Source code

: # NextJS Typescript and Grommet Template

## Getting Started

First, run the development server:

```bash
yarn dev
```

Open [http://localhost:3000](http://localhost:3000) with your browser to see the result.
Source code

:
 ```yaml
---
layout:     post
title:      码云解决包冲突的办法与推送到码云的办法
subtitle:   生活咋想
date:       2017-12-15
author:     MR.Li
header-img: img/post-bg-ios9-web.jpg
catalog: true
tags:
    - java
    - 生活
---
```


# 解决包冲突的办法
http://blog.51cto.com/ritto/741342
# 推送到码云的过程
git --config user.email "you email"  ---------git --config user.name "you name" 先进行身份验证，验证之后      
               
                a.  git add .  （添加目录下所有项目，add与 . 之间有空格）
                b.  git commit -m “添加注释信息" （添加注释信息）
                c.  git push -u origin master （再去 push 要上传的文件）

--------

WORK TASK:
If a line in the records contains the string "post", copy it out.

TASK RESPONSE:
layout:     post
header-img: img/post-bg-ios9-web.jpg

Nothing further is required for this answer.